Dumaresque, a former Liberal MHA and current leadership hopeful, announced Friday morning that a fixed link between Newfoundland and Labrador — specifically, a tunnel under the strait of Belle Isle — would be a central plank of his leadership platform.
Danny Dumaresque says a tunnel between Newfoundland and Labrador would be a major economic benefit for the province, and he’s making it a central plank in his campaign for the provincial Liberal leadership.
— Photo by Daniel MacEachern/The Telegram
“I firmly believe this project would transform this province like no other has in our history,” he said at a news conference at the Holiday Inn on Friday morning.
Dumaresque said a tunnel would create jobs, boost tourism, save travellers hundreds by avoiding Marine Atlantic crossings, and provide for better food security by eliminating delays for food shipments when ferries are unable to run.
Dumaresque is heading to Norway later this month to learn from a country with more than a thousand tunnels, including 32 undersea tunnels.

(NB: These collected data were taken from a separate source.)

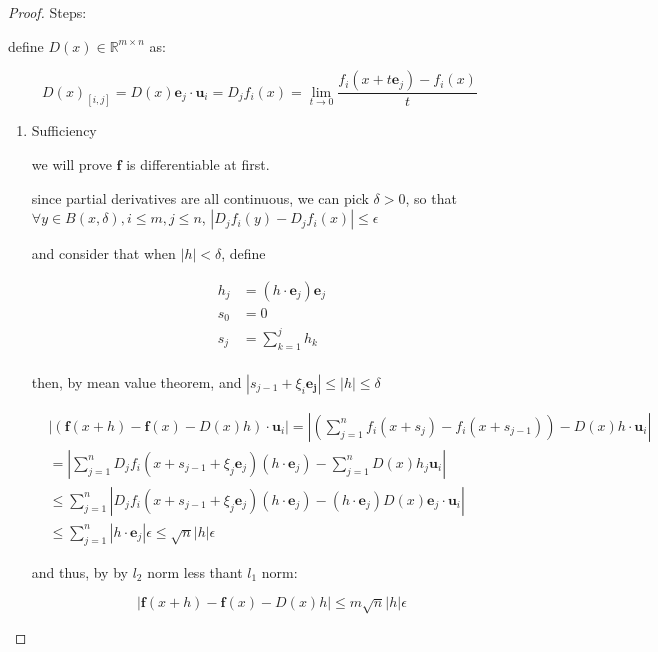 \begin{proof}
    Steps:

    define $D(x) \in \mathbb{R}^{m \times n}$ as:

    \[
D(x)_{[i,j]} = D(x) \mathbf{e}_j \cdot \mathbf{u}_i  = D_jf_i(x) =  \lim_{t \to 0} \frac{f_i(x + t \mathbf{e}_j)- f_i(x)}{t}
    \]

    \begin{enumerate}
        \item Sufficiency

        

        we will prove $\mathbf{f}$ is differentiable at first.

        since partial derivatives are all continuous, we can pick $\delta > 0$, so that $\forall y \in B(x, \delta), i \le m, j \le n$,
        $\left| D_jf_i(y) - D_jf_i(x) \right| \le \epsilon $

        and consider that when $|h| < \delta$, define 

        \begin{align*}
            h_j &= \left(h \cdot \mathbf{e}_j \right) \mathbf{e}_j \\
            s_0 &= 0 \\
            s_j &= \sum_{k=1}^{j} h_k \\
        \end{align*}

        then, by mean value theorem, and $|s_{j-1} + \xi_i \mathbf{e_j}| \le |h| \le \delta$

        \begin{align*}
            &\left|\left(\mathbf{f}(x + h) - \mathbf{f}(x) - D(x)h \right) \cdot \mathbf{u}_i \right| = \left|\left(\sum_{j=1}^{n} f_i(x + s_j)-f_i(x + s_{j-1})\right) - D(x)h \cdot \mathbf{u}_i\right| \\
&= \left|\sum_{j=1}^{n} D_jf_i(x + s_{j-1} + \xi_j \mathbf{e}_j)(h \cdot \mathbf{e}_j) - \sum_{j=1}^{n}D(x)h_j \mathbf{u}_i\right| \\
& \le \sum_{j=1}^{n} \left| D_jf_i(x + s_{j-1} + \xi_j \mathbf{e}_j)(h \cdot \mathbf{e}_j) - (h \cdot \mathbf{e}_j)D(x)\mathbf{e}_j \cdot \mathbf{u}_i\right|  \\ 
& \le \sum_{j=1}^{n} \left| h \cdot \mathbf{e}_j\right| \epsilon \le \sqrt{n} |h | \epsilon
        \end{align*}

        and thus, by by $l_2$ norm less thant $l_1$ norm:

        \[
\left|\mathbf{f}(x + h) - \mathbf{f}(x) - D(x)h  \right| \le m \sqrt{n} |h| \epsilon
        \]


\end{enumerate}
\end{proof}

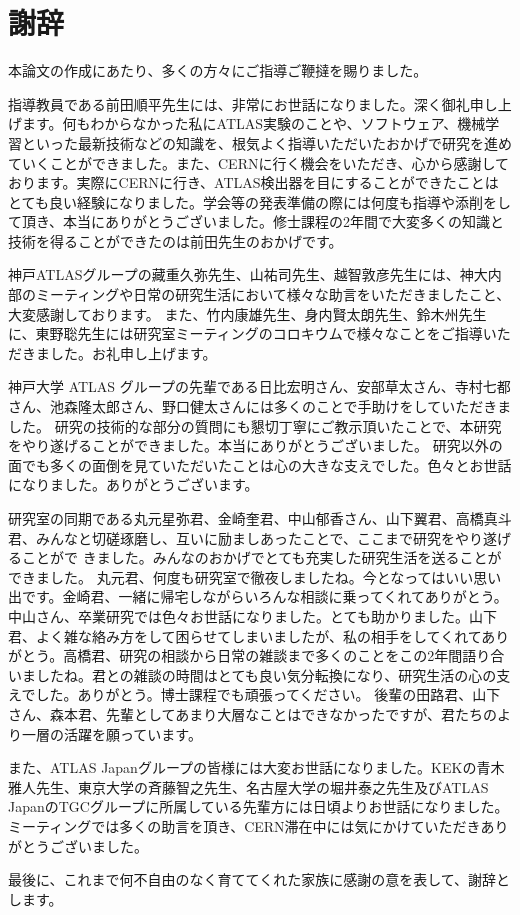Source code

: \chapter*{謝辞}

本論文の作成にあたり、多くの方々にご指導ご鞭撻を賜りました。

指導教員である前田順平先生には、非常にお世話になりました。深く御礼申し上げます。何もわからなかった私にATLAS実験のことや、ソフトウェア、機械学習といった最新技術などの知識を、根気よく指導いただいたおかげで研究を進めていくことができました。また、CERNに行く機会をいただき、心から感謝しております。実際にCERNに行き、ATLAS検出器を目にすることができたことはとても良い経験になりました。学会等の発表準備の際には何度も指導や添削をして頂き、本当にありがとうございました。修士課程の2年間で大変多くの知識と技術を得ることができたのは前田先生のおかげです。

神戸ATLASグループの藏重久弥先生、山\ajTatsuSaki 祐司先生、越智敦彦先生には、神大内部のミーティングや日常の研究生活において様々な助言をいただきましたこと、大変感謝しております。
また、竹内康雄先生、身内賢太朗先生、鈴木州先生に、東野聡先生には研究室ミーティングのコロキウムで様々なことをご指導いただきました。お礼申し上げます。

神戸大学 ATLAS グループの先輩である日比宏明さん、安部草太さん、寺村七都さん、池森隆太郎さん、野口健太さんには多くのことで手助けをしていただきました。
研究の技術的な部分の質問にも懇切丁寧にご教示頂いたことで、本研究をやり遂げることができました。本当にありがとうございました。
研究以外の面でも多くの面倒を見ていただいたことは心の大きな支えでした。色々とお世話になりました。ありがとうございます。

研究室の同期である丸元星弥君、金崎奎君、中山郁香さん、山下翼君、高橋真斗君、みんなと切磋琢磨し、互いに励ましあったことで、ここまで研究をやり遂げることがで
きました。みんなのおかげでとても充実した研究生活を送ることができました。
丸元君、何度も研究室で徹夜しましたね。今となってはいい思い出です。金崎君、一緒に帰宅しながらいろんな相談に乗ってくれてありがとう。中山さん、卒業研究では色々お世話になりました。とても助かりました。山下君、よく雑な絡み方をして困らせてしまいましたが、私の相手をしてくれてありがとう。高橋君、研究の相談から日常の雑談まで多くのことをこの2年間語り合いましたね。君との雑談の時間はとても良い気分転換になり、研究生活の心の支えでした。ありがとう。博士課程でも頑張ってください。
後輩の田路君、山下さん、森本君、先輩としてあまり大層なことはできなかったですが、君たちのより一層の活躍を願っています。


また、ATLAS Japanグループの皆様には大変お世話になりました。KEKの青木雅人先生、東京大学の斉藤智之先生、名古屋大学の堀井泰之先生及びATLAS JapanのTGCグループに所属している先輩方には日頃よりお世話になりました。ミーティングでは多くの助言を頂き、CERN滞在中には気にかけていただきありがとうございました。

最後に、これまで何不自由のなく育ててくれた家族に感謝の意を表して、謝辞とします。






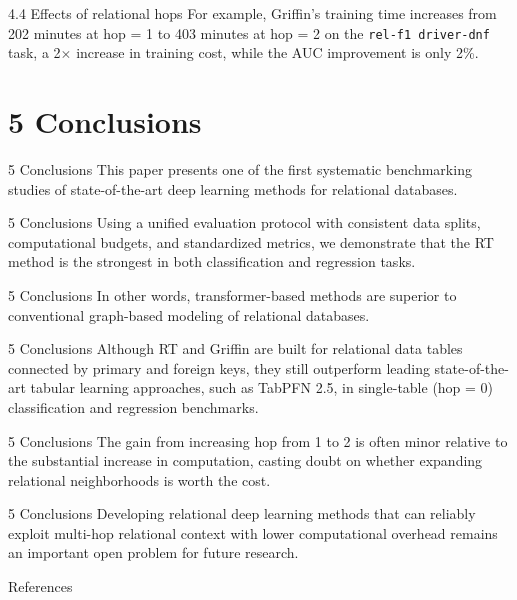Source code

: \documentclass[aspectratio=169,10pt]{beamer}
\begin{document}
\begin{frame}{4.4 Effects of relational hops}
For example, Griffin's training time increases from 202 minutes at hop = 1 to 403 minutes at hop = 2 on the \texttt{rel-f1 driver-dnf} task, a 2$\times$ increase in training cost, while the AUC improvement is only 2\%.
\end{frame}

\section{5 Conclusions}

\begin{frame}{5 Conclusions}
This paper presents one of the first systematic benchmarking studies of state-of-the-art deep learning methods for relational databases.
\end{frame}

\begin{frame}{5 Conclusions}
Using a unified evaluation protocol with consistent data splits, computational budgets, and standardized metrics, we demonstrate that the RT method is the strongest in both classification and regression tasks.
\end{frame}

\begin{frame}{5 Conclusions}
In other words, transformer-based methods are superior to conventional graph-based modeling of relational databases.
\end{frame}

\begin{frame}{5 Conclusions}
Although RT and Griffin are built for relational data tables connected by primary and foreign keys, they still outperform leading state-of-the-art tabular learning approaches, such as TabPFN 2.5, in single-table (hop = 0) classification and regression benchmarks.
\end{frame}

\begin{frame}{5 Conclusions}
The gain from increasing hop from 1 to 2 is often minor relative to the substantial increase in computation, casting doubt on whether expanding relational neighborhoods is worth the cost.
\end{frame}

\begin{frame}{5 Conclusions}
Developing relational deep learning methods that can reliably exploit multi-hop relational context with lower computational overhead remains an important open problem for future research.
\end{frame}

\begin{frame}[allowframebreaks]{References}
\tiny

\end{frame}
\end{document}
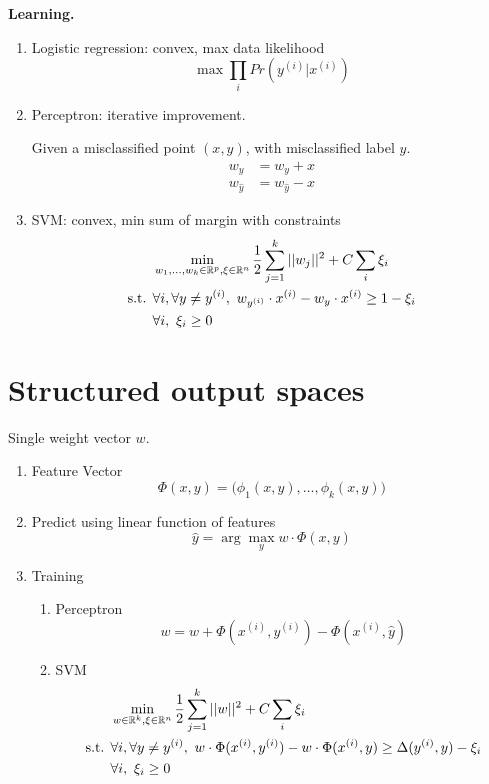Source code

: \documentclass[a4paper]{report}
\begin{document}
\textbf{Learning.}
\begin{enumerate}
\item Logistic regression: convex, max data likelihood
$$
\max \prod_i Pr(y^{(i)}|x^{(i)})
$$
\item Perceptron: iterative improvement.

Given a misclassified point $(x, y)$, with misclassified label $\hat y$.
\begin{align*}
w_y &= w_y + x \\
w_{\hat y} &= w_{\hat y} - x
\end{align*}
\item SVM: convex, min sum of margin with constraints
\begin{align*}
&\min_{w_1, ..., w_k \in \mathbb{R}^p, \xi\in \mathbb{R}^n} \frac{1}{2}\sum_{j=1}^k ||w_j||^2+C\sum_i \xi_i \\
\text{s.t. } &\forall i, \forall y \neq y^{(i)},~ w_{y^{(i)}}\cdot x^{(i)} - w_y \cdot x^{(i)} \geq 1-\xi_i \\
& \forall i,~ \xi_i\geq0
\end{align*}
\end{enumerate}

\section{Structured output spaces}
Single weight vector $w$. 
\begin{enumerate}
\item Feature Vector
$$
\Phi(x, y) = \big(\phi_1(x,y),...,\phi_k(x, y)\big)
$$
\item Predict using linear function of features 
$$
\hat y = \arg\max_y w\cdot \Phi(x, y)
$$
\item Training 
\begin{enumerate}
\item Perceptron
$$
w = w + \Phi(x^{(i)}, y^{(i)})-\Phi(x^{(i)}, \hat y)
$$

\item SVM
\begin{align*}
&\min_{w \in \mathbb{R}^k, \xi\in \mathbb{R}^n} \frac{1}{2}\sum_{j=1}^k ||w||^2+C\sum_i
\xi_i \\
\text{s.t. } &\forall i, \forall y \neq y^{(i)},~  w\cdot \Phi(x^{(i)}, y^{(i)})-w\cdot \Phi(x^{(i)}, y)\geq \Delta(y^{(i)}, y)-\xi_i \\
& \forall i,~ \xi_i\geq0
\end{align*}
\end{enumerate}
\end{enumerate}
\end{document}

Dumaresque pointed to a project currently underway consisting of 20 kilometres of tunnel under a thousand feet of sea that he said could provide insight on costs — he’s unsure what a tunnel under the strait of Belle Isle would cost — and maintenance.
“This tunnel is practically a mirror image of what we need to do to connect this island to Labrador,” said Dumaresque, who added a tunnel could also house the subsea cable to be built between Forteau Point and Shoal Cove to transmit power generated by the Muskrat Falls hydroelectric project.
But Nalcor — which studied the possibility of building a tunnel to house the cable and rejected it — has said construction costs in Newfoundland and Labrador would be much higher than in Norway due to numerous faults or cracks and the porous sedimentary rock under the strait, and that any cost benefit of housing the cable in a tunnel would be wiped out due to the length of time that would be required to build the tunnel first.
In 2004, a feasibility study commissioned by the provincial government concluded that a tunnel with a single railway track would be the only feasible option for a fixed link — due to harsh weather, the depth and shape of the sea floor and the geology of the soil — but that low traffic levels would not justify the cost of construction.